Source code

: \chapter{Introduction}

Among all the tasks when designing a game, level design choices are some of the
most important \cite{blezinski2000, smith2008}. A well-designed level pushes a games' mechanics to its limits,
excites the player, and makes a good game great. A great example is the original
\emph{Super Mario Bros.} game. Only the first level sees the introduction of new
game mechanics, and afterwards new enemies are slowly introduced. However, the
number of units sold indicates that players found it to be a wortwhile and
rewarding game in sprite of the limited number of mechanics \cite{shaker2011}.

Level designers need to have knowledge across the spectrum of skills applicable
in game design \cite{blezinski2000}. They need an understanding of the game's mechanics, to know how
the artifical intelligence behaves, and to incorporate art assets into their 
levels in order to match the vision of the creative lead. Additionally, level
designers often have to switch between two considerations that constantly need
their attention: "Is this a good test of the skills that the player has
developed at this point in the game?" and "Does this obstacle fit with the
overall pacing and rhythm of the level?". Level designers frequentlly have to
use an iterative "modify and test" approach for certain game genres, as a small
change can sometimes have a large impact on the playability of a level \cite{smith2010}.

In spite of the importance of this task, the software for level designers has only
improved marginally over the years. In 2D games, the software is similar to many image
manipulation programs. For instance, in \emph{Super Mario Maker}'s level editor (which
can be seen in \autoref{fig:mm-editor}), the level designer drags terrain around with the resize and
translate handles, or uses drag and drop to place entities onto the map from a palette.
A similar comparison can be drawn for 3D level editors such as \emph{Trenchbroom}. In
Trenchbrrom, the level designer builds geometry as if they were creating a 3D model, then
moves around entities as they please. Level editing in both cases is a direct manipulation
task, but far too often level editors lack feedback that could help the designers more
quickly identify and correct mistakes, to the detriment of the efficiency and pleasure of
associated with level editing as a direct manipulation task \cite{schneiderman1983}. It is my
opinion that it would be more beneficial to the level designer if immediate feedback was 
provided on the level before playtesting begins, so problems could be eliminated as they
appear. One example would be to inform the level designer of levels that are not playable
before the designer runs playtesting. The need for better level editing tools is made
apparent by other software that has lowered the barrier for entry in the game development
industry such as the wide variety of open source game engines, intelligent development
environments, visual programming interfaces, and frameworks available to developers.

◆ EXERCISE OBJECTIVE ◆
Look over the records above and say how many lines hold the word "could", giving the number alone.

◆ RESPONSE BOX ◆
2